Williams explains that it used to be standard practice for a film composer to write music that was then passed off to assistants to flesh out for full orchestra. By contrast, he typically composes fully orchestrated sketches, eight to 10 lines indicating winds, brass, strings, and percussion. “The music library then transfers these directly to a computerized score from which instrumental parts are made,” he says. “We can reprint parts, edit as needed, change the bowings, etc.” He admits the irony is not lost on him that his work quickly becomes state of the art despite its more traditional beginnings.

Somewhat surprisingly, Williams prefers not to read scripts before he tackles writing his first ideas on a score. “I’ve always preferred to write only to footage,” he says. A little like a set designer, he writes music according to a story’s mood and setting, and the feeling that a particular scene might be trying to convey. The process starts with a “spotting” session, deciding in meetings with the director which scenes will feature music and which will not. For four decades, Williams has enjoyed a fruitful (to say the least) collaboration with director Steven Spielberg, and—for most of the previous Star Wars films—George Lucas as director and/or screenwriter. For The Force Awakens, Star Wars newcomer J.J. Abrams is in the director’s chair.

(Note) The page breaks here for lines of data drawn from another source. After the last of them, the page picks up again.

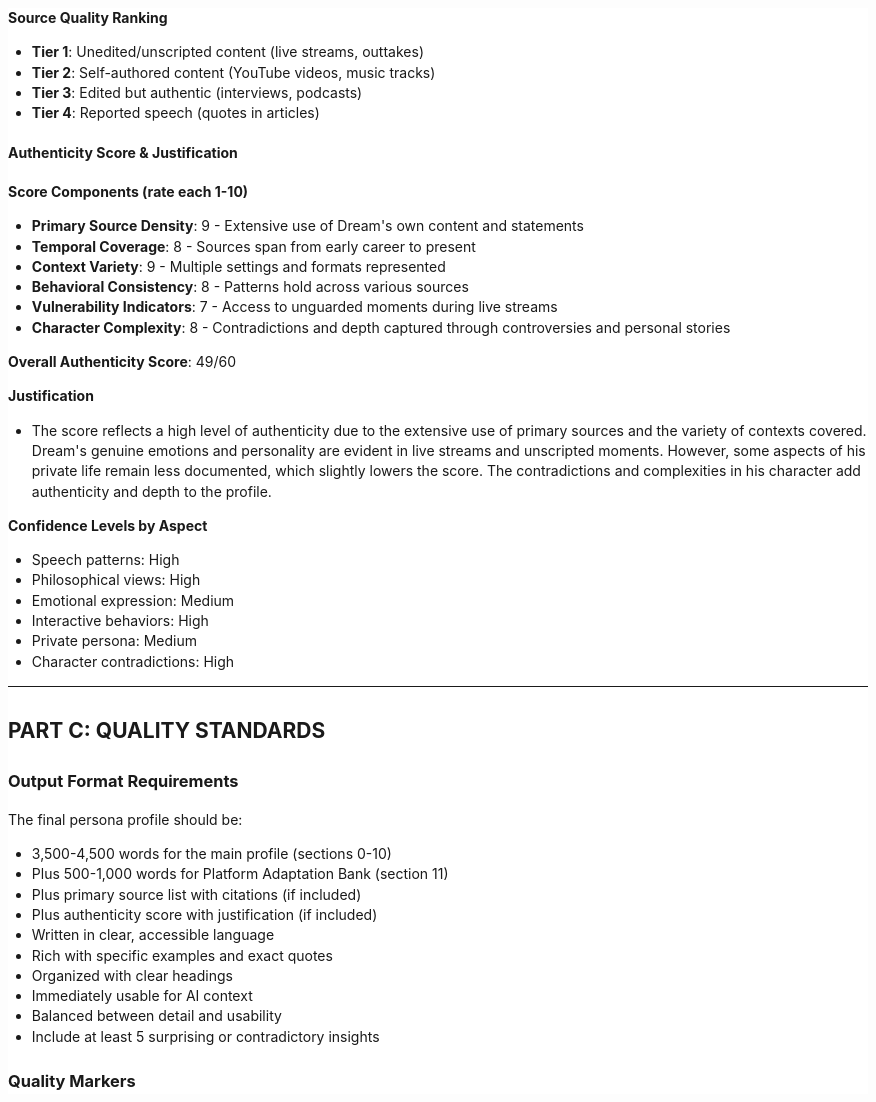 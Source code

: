 **Source Quality Ranking**
- **Tier 1**: Unedited/unscripted content (live streams, outtakes)
- **Tier 2**: Self-authored content (YouTube videos, music tracks)
- **Tier 3**: Edited but authentic (interviews, podcasts)
- **Tier 4**: Reported speech (quotes in articles)

#### Authenticity Score & Justification

**Score Components (rate each 1-10)**
- **Primary Source Density**: 9 - Extensive use of Dream's own content and statements
- **Temporal Coverage**: 8 - Sources span from early career to present
- **Context Variety**: 9 - Multiple settings and formats represented
- **Behavioral Consistency**: 8 - Patterns hold across various sources
- **Vulnerability Indicators**: 7 - Access to unguarded moments during live streams
- **Character Complexity**: 8 - Contradictions and depth captured through controversies and personal stories

**Overall Authenticity Score**: 49/60

**Justification**
- The score reflects a high level of authenticity due to the extensive use of primary sources and the variety of contexts covered. Dream's genuine emotions and personality are evident in live streams and unscripted moments. However, some aspects of his private life remain less documented, which slightly lowers the score. The contradictions and complexities in his character add authenticity and depth to the profile.

**Confidence Levels by Aspect**
- Speech patterns: High
- Philosophical views: High
- Emotional expression: Medium
- Interactive behaviors: High
- Private persona: Medium
- Character contradictions: High

---

## PART C: QUALITY STANDARDS

### Output Format Requirements

The final persona profile should be:
- 3,500-4,500 words for the main profile (sections 0-10)
- Plus 500-1,000 words for Platform Adaptation Bank (section 11)
- Plus primary source list with citations (if included)
- Plus authenticity score with justification (if included)
- Written in clear, accessible language
- Rich with specific examples and exact quotes
- Organized with clear headings
- Immediately usable for AI context
- Balanced between detail and usability
- Include at least 5 surprising or contradictory insights

### Quality Markers
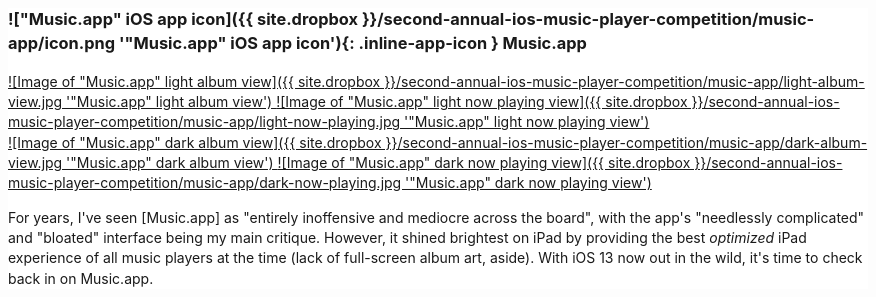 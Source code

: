 ### !["Music.app" iOS app icon]({{ site.dropbox }}/second-annual-ios-music-player-competition/music-app/icon.png '"Music.app" iOS app icon'){: .inline-app-icon } Music.app

<div class="show-when-light edge-to-edge large three-images ios-screenshot">
    <video controls preload="none" poster="{{ site.dropbox }}/second-annual-ios-music-player-competition/music-app/light-usage-poster.jpg" alt="Video demonstrating 'Music.app' usage in light mode" title="Demonstrating 'Music.app' usage in light mode">
        <source src="{{ site.dropbox }}/second-annual-ios-music-player-competition/music-app/light-usage.mp4" type="video/mp4">
        <source src="{{ site.dropbox }}/second-annual-ios-music-player-competition/music-app/light-usage.webm" type="video/webm">
        <source src="{{ site.dropbox }}/second-annual-ios-music-player-competition/music-app/light-usage.ogv" type="video/ogg">
        [HTML5 video tag not supported by your browser]
    </video>
    <a markdown="1" href="{{ site.dropbox }}/second-annual-ios-music-player-competition/music-app/light-album-view.jpg">
        ![Image of "Music.app" light album view]({{ site.dropbox }}/second-annual-ios-music-player-competition/music-app/light-album-view.jpg '"Music.app" light album view')
    </a>
    <a markdown="1" href="{{ site.dropbox }}/second-annual-ios-music-player-competition/music-app/light-now-playing.jpg">
        ![Image of "Music.app" light now playing view]({{ site.dropbox }}/second-annual-ios-music-player-competition/music-app/light-now-playing.jpg '"Music.app" light now playing view')
    </a>
</div>
<div class="show-when-dark edge-to-edge large three-images ios-screenshot">
    <video controls preload="none" poster="{{ site.dropbox }}/second-annual-ios-music-player-competition/music-app/dark-usage-poster.jpg" alt="Video demonstrating 'Music.app' usage in dark mode" title="Demonstrating 'Music.app' usage in dark mode">
        <source src="{{ site.dropbox }}/second-annual-ios-music-player-competition/music-app/dark-usage.mp4" type="video/mp4">
        <source src="{{ site.dropbox }}/second-annual-ios-music-player-competition/music-app/dark-usage.webm" type="video/webm">
        <source src="{{ site.dropbox }}/second-annual-ios-music-player-competition/music-app/dark-usage.ogv" type="video/ogg">
        [HTML5 video tag not supported by your browser]
    </video>
    <a markdown="1" href="{{ site.dropbox }}/second-annual-ios-music-player-competition/music-app/dark-album-view.jpg">
        ![Image of "Music.app" dark album view]({{ site.dropbox }}/second-annual-ios-music-player-competition/music-app/dark-album-view.jpg '"Music.app" dark album view')
    </a>
    <a markdown="1" href="{{ site.dropbox }}/second-annual-ios-music-player-competition/music-app/dark-now-playing.jpg">
        ![Image of "Music.app" dark now playing view]({{ site.dropbox }}/second-annual-ios-music-player-competition/music-app/dark-now-playing.jpg '"Music.app" dark now playing view')
    </a>
</div>

For years, I've seen [Music.app] as "entirely inoffensive and mediocre across the board", with the app's "needlessly complicated" and "bloated" interface being my main critique. However, it shined brightest on iPad by providing the best _optimized_ iPad experience of all music players at the time (lack of full-screen album art, aside). With iOS 13 now out in the wild, it's time to check back in on Music.app.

“J.J. Abrams has been a joy,” says Williams, expressing his delight with the working relationship so far. “He’s a very genial, warm person. We had a few preliminary meetings and I played themes on the piano to which he responded very positively. By and large he has allowed me to do my thing, and our minds have been together on our approach to the scoring.”

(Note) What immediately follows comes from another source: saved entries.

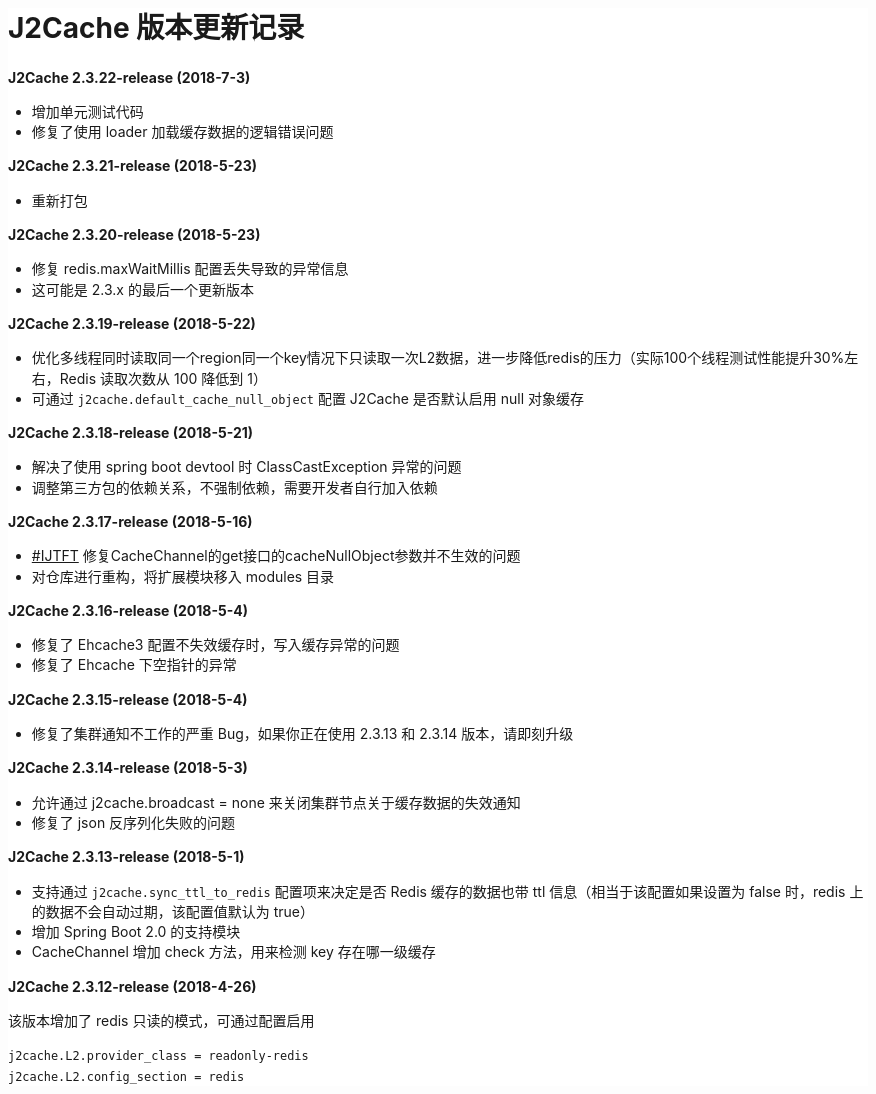 # J2Cache 版本更新记录

**J2Cache 2.3.22-release (2018-7-3)**

* 增加单元测试代码
* 修复了使用 loader 加载缓存数据的逻辑错误问题

**J2Cache 2.3.21-release (2018-5-23)**

* 重新打包

**J2Cache 2.3.20-release (2018-5-23)**

* 修复 redis.maxWaitMillis 配置丢失导致的异常信息
* 这可能是 2.3.x 的最后一个更新版本

**J2Cache 2.3.19-release (2018-5-22)**

* 优化多线程同时读取同一个region同一个key情况下只读取一次L2数据，进一步降低redis的压力（实际100个线程测试性能提升30%左右，Redis 读取次数从 100 降低到 1）
* 可通过 `j2cache.default_cache_null_object` 配置 J2Cache 是否默认启用 null 对象缓存

**J2Cache 2.3.18-release (2018-5-21)**

* 解决了使用 spring boot devtool 时 ClassCastException 异常的问题
* 调整第三方包的依赖关系，不强制依赖，需要开发者自行加入依赖

**J2Cache 2.3.17-release (2018-5-16)**

* [#IJTFT](https://gitee.com/ld/J2Cache/issues/IJTFT) 修复CacheChannel的get接口的cacheNullObject参数并不生效的问题
* 对仓库进行重构，将扩展模块移入 modules 目录

**J2Cache 2.3.16-release (2018-5-4)**

* 修复了 Ehcache3 配置不失效缓存时，写入缓存异常的问题
* 修复了 Ehcache 下空指针的异常

**J2Cache 2.3.15-release (2018-5-4)**

* 修复了集群通知不工作的严重 Bug，如果你正在使用 2.3.13 和 2.3.14 版本，请即刻升级


**J2Cache 2.3.14-release (2018-5-3)**

* 允许通过 j2cache.broadcast = none 来关闭集群节点关于缓存数据的失效通知
* 修复了 json 反序列化失败的问题


**J2Cache 2.3.13-release (2018-5-1)**

* 支持通过 `j2cache.sync_ttl_to_redis` 配置项来决定是否 Redis 缓存的数据也带 ttl 信息（相当于该配置如果设置为 false 时，redis 上的数据不会自动过期，该配置值默认为 true）
* 增加 Spring Boot 2.0 的支持模块
* CacheChannel 增加 check 方法，用来检测 key 存在哪一级缓存

**J2Cache 2.3.12-release (2018-4-26)**

该版本增加了 redis 只读的模式，可通过配置启用
```
j2cache.L2.provider_class = readonly-redis  
j2cache.L2.config_section = redis
```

Once Abrams has the music in hand, the film will be edited. “Neither of us will see the final version with the special effects until much later,” Williams continues. “Any music changes that need to be done are made later in the editing process, which sometimes involves some rerecording.” Every shot requires thousands of adjustments. “It’s a two-hour-plus journey of complex details that all interrelate, with music being only one of them,” he adds. Tempo, dynamics, instrumental effects—all need to be married to what is happening in the screen images. Williams feels that when the desired effect is achieved, all those long hours of work should be unseen and unnoticed. “The final product, the finished film, has to feel seamless and natural, as with everything we do. Time is just one of the necessary ingredients in the process.”

Music as Character

john-william-recordingFilm music’s traditional role has been to set a mood, but remain subservient to the screen action. In many cases, this role also included the subtle underpinning of a particular character to reinforce personality traits—or quirks. In the case of the Star Wars films, Williams has aimed to raise the music to the level of a story character in its own right. As with his approach to composing, the technique used to achieve this goal looks back to an earlier time: that of 19th century opera composer Richard Wagner and his concept of the leitmotif, a recurring theme throughout the opera that becomes associated with a particular person, idea, or situation.

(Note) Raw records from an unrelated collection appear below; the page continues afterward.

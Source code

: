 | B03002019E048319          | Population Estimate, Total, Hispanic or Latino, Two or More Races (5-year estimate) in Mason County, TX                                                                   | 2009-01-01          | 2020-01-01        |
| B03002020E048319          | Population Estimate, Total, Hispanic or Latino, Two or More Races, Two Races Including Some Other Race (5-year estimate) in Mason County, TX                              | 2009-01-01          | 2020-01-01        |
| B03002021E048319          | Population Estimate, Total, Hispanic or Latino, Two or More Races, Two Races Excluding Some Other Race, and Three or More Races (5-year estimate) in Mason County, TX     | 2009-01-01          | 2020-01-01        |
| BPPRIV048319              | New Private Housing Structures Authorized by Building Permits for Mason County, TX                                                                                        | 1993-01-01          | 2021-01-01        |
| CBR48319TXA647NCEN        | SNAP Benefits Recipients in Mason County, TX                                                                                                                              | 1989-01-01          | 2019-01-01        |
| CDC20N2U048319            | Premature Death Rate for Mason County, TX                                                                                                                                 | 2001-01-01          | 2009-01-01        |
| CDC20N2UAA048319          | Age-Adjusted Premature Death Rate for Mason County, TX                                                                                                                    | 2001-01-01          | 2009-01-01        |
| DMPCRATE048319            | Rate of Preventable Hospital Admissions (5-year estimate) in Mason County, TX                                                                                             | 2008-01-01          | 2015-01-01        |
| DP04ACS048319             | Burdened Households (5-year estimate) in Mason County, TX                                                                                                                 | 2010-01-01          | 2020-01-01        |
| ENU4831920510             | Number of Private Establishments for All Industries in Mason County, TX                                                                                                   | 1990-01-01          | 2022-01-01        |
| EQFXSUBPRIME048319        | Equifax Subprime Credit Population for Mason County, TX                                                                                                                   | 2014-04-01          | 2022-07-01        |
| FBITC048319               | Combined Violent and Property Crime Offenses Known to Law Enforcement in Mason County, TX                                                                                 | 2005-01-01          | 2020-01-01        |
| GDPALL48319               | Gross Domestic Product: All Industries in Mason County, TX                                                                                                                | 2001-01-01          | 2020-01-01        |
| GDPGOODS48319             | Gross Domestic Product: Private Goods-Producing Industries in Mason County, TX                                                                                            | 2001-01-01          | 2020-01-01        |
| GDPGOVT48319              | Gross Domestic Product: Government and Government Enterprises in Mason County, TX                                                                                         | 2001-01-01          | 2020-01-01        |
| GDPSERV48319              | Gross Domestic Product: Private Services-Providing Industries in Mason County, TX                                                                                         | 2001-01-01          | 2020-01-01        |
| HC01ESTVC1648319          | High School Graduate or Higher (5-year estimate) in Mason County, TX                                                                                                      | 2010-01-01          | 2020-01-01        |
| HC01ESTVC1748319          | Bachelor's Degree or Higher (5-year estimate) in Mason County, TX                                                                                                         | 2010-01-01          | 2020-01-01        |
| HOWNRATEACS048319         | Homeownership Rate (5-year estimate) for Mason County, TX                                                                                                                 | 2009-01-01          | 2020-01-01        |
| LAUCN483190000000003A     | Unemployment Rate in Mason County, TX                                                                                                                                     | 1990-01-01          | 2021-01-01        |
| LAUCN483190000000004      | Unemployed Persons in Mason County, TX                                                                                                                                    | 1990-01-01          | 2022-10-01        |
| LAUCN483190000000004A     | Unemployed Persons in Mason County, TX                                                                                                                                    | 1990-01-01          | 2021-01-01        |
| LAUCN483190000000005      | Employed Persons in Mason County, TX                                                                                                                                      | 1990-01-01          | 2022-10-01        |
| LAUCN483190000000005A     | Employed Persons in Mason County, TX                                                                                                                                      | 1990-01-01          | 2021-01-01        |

Wagner’s four Ring operas, not unlike the Star Wars saga, are massive in scope and reach, with literally dozens of characters that need to be remembered and differentiated. Each character (and sometimes a nonliving story element) is given its own particular identifying theme, the leitmotif. In four operas lasting up to six hours each, Wagner utilized more than 90 of these themes to tie together story and characters. Thus it is with the galaxy-spanning Star Wars films, where from the outset Williams linked Darth Vader inexorably to a dark, unstoppable march, while Princess Leia’s regal beauty is given voice by solo flute and horn. Even the Force, the unseen mystical power binding together the Star Wars galaxy, is given its own special snippet of music. Over the course of the next five films, most of the regular Star Wars characters come to be immediately identified by the particular themes that Williams has created for them.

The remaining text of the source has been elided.